━━━ Exercise materials ━━━
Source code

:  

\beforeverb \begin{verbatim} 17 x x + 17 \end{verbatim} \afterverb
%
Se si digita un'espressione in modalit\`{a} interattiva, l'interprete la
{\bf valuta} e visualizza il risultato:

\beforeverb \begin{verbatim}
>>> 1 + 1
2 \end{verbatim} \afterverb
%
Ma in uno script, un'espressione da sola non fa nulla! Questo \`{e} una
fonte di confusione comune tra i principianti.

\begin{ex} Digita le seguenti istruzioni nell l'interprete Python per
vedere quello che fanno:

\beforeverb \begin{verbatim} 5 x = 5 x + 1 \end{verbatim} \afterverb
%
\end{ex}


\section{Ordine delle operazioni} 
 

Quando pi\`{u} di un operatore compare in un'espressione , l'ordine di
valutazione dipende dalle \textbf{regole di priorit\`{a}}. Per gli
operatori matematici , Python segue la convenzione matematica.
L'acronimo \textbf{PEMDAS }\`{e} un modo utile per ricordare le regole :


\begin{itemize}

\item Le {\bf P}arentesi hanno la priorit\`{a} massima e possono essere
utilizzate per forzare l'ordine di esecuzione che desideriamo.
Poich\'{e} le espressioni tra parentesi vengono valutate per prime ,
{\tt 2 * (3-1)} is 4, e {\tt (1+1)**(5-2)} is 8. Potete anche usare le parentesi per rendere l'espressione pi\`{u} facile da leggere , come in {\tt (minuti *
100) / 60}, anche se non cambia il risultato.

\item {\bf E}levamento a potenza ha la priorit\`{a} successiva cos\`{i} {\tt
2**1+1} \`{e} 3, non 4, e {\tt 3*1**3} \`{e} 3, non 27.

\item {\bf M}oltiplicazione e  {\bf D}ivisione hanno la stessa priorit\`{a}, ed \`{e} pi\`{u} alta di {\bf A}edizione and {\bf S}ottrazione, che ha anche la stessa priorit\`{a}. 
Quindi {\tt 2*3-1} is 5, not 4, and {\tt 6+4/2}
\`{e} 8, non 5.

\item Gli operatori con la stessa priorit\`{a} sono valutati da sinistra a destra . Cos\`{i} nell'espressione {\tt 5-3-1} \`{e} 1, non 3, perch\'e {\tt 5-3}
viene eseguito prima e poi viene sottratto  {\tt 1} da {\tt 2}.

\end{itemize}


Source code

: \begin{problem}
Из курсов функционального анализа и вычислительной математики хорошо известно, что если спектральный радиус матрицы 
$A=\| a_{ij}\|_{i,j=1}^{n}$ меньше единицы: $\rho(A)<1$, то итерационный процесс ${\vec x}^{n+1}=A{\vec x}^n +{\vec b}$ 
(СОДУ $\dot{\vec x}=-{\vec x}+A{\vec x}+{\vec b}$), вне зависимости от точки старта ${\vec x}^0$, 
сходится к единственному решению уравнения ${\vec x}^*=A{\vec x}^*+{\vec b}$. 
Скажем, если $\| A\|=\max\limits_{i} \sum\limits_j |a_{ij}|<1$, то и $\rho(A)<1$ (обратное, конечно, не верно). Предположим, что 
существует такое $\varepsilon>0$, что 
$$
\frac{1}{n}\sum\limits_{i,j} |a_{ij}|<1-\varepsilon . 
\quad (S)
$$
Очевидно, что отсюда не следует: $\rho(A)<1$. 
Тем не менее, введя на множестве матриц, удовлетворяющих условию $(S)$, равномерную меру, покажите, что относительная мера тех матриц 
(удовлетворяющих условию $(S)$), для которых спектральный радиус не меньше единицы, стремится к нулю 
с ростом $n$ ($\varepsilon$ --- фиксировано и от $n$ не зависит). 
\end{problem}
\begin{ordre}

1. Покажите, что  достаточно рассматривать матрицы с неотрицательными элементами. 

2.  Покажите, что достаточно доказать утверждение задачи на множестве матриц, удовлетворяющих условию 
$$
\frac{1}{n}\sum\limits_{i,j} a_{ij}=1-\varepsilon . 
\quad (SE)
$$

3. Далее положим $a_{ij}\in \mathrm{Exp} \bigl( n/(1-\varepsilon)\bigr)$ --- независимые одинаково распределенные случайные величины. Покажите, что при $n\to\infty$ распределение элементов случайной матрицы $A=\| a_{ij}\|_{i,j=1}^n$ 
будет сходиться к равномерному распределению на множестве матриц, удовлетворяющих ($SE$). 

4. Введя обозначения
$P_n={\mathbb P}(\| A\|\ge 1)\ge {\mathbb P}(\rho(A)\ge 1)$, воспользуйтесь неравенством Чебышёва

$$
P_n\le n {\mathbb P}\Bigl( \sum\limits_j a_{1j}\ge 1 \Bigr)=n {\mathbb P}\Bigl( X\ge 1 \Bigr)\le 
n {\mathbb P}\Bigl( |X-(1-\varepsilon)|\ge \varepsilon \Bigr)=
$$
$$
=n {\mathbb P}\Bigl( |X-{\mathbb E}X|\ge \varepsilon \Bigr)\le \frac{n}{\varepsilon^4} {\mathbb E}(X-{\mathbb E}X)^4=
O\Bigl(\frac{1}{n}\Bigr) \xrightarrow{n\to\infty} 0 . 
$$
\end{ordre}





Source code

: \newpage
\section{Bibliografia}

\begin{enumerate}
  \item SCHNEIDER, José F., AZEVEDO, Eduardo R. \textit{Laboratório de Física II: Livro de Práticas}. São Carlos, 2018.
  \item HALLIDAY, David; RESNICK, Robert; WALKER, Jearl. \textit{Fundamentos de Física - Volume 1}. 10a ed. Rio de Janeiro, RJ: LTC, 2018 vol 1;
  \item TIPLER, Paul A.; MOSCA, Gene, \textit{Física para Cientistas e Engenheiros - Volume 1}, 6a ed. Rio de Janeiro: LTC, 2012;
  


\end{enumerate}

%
━━━
• **Exercise aim**
Produce only the lines from the line containing "единицы: $\rho(A)<1$, то" through the line containing "сходится к единственному", inclusive of both, exactly as they stand in the entries above.

• **Solved exercise**
$A=\| a_{ij}\|_{i,j=1}^{n}$ меньше единицы: $\rho(A)<1$, то итерационный процесс ${\vec x}^{n+1}=A{\vec x}^n +{\vec b}$ 
(СОДУ $\dot{\vec x}=-{\vec x}+A{\vec x}+{\vec b}$), вне зависимости от точки старта ${\vec x}^0$, 
сходится к единственному решению уравнения ${\vec x}^*=A{\vec x}^*+{\vec b}$. 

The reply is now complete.